SUPPLIED ENTRIES:
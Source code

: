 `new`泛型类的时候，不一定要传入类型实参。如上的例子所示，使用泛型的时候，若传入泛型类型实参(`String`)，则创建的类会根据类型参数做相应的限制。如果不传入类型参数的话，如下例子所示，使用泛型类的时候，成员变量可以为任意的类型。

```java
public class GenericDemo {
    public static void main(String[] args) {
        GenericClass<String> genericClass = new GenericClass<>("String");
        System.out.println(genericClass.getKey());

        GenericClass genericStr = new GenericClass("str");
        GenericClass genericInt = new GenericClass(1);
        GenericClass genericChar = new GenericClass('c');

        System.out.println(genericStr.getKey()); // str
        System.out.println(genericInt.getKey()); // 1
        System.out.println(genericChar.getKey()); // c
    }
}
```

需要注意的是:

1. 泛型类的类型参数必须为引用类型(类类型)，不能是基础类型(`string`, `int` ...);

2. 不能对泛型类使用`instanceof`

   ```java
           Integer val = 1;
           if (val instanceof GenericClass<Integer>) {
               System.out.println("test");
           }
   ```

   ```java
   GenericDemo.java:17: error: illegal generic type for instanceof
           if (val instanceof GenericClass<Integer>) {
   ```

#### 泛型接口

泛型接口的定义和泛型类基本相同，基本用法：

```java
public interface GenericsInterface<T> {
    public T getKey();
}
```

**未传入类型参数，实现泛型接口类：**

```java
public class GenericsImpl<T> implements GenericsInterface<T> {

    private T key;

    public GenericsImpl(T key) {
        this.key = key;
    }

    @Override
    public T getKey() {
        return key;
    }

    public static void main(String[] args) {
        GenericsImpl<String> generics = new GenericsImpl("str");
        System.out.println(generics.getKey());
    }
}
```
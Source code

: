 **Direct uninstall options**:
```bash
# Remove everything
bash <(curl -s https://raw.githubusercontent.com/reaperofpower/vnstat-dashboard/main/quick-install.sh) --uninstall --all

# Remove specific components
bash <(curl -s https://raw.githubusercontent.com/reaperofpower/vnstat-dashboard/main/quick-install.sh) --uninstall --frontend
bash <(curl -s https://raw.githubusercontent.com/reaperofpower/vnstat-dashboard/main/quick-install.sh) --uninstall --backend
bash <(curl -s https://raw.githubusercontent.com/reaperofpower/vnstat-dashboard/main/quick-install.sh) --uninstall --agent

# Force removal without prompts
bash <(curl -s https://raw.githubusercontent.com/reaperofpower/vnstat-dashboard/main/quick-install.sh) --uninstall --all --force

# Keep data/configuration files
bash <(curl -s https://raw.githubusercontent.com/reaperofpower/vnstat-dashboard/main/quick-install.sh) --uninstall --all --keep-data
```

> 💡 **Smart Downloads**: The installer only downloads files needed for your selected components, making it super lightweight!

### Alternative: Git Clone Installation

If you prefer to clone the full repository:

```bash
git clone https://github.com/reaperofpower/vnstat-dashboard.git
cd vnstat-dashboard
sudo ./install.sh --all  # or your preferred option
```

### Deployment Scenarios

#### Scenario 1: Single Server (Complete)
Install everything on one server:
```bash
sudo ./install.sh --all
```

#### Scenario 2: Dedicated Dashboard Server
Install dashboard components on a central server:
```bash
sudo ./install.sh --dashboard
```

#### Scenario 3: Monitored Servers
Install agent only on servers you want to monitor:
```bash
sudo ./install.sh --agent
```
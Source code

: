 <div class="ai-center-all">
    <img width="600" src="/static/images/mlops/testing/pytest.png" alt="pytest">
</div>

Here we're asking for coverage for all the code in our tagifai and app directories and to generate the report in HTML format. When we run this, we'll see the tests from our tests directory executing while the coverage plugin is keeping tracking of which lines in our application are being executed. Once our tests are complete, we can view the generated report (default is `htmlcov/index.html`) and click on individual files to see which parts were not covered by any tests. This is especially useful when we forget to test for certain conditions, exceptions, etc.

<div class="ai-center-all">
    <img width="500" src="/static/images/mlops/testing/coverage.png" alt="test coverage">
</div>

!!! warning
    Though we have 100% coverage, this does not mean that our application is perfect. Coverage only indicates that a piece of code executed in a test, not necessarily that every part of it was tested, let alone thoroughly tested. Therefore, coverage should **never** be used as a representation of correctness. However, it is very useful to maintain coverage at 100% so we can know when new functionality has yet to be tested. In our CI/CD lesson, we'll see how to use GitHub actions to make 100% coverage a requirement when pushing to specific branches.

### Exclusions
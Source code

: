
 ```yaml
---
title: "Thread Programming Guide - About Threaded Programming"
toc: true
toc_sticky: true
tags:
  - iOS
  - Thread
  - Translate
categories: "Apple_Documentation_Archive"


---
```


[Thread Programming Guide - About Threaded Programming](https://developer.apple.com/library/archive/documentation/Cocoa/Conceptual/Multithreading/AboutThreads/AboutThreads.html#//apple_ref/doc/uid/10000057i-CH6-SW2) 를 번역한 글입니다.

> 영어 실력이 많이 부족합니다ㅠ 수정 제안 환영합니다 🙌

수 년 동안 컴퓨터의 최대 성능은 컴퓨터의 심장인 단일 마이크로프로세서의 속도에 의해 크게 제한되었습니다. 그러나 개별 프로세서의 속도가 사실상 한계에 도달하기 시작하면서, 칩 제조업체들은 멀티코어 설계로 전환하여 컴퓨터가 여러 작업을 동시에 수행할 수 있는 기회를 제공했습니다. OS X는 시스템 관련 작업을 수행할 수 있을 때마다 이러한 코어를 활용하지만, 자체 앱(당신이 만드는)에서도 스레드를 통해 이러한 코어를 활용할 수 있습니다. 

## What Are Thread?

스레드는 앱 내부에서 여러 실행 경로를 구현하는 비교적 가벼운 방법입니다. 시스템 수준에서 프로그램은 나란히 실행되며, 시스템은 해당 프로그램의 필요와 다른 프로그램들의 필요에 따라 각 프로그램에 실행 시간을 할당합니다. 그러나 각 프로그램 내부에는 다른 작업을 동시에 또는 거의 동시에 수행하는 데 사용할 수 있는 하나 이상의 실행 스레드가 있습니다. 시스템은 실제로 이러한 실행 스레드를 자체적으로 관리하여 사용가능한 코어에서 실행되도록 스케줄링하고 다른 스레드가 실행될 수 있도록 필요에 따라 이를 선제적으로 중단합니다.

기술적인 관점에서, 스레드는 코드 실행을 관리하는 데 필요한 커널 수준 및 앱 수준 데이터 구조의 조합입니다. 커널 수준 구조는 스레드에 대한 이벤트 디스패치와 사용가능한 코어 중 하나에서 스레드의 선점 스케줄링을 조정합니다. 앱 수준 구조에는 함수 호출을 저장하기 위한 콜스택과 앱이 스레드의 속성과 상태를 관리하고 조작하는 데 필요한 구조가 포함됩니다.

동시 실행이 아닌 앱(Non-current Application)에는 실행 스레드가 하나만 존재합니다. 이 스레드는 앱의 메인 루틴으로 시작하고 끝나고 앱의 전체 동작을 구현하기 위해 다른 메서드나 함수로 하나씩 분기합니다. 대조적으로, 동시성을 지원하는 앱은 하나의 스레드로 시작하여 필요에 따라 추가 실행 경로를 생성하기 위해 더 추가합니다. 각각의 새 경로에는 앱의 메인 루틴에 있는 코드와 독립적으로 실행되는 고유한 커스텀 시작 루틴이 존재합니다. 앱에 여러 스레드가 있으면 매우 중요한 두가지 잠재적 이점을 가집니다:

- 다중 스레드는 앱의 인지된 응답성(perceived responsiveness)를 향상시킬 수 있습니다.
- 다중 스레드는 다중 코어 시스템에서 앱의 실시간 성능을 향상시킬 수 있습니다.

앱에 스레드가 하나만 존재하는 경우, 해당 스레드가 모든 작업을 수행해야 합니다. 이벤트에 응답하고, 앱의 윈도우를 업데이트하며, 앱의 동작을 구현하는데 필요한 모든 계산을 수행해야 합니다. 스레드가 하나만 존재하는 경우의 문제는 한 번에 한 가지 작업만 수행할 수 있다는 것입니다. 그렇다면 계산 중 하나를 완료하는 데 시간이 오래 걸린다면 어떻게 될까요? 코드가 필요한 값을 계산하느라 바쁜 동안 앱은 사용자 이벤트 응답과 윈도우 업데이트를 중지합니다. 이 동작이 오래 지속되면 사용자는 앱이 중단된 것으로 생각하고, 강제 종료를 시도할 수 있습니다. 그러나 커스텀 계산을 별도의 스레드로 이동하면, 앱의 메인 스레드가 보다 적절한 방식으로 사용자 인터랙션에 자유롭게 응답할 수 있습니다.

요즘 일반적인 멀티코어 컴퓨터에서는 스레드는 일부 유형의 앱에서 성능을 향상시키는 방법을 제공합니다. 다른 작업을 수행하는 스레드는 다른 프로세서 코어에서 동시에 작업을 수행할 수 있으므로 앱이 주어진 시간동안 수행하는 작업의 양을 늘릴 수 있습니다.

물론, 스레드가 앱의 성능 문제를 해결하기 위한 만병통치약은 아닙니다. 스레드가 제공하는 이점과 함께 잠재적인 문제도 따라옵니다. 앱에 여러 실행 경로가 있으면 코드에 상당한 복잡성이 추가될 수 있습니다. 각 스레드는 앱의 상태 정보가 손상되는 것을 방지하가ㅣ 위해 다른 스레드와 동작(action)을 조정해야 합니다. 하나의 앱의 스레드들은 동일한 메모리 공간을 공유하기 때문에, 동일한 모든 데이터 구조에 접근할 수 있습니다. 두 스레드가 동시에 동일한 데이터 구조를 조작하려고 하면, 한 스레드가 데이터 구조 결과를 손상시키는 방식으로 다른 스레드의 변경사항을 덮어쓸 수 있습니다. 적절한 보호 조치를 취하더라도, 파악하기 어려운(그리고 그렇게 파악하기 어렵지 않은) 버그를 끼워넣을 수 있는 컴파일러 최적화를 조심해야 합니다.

TASK ITEM: Figure out how many lines of the material include the string "when", and reply with only that figure.

RESPONSE BELOW: 2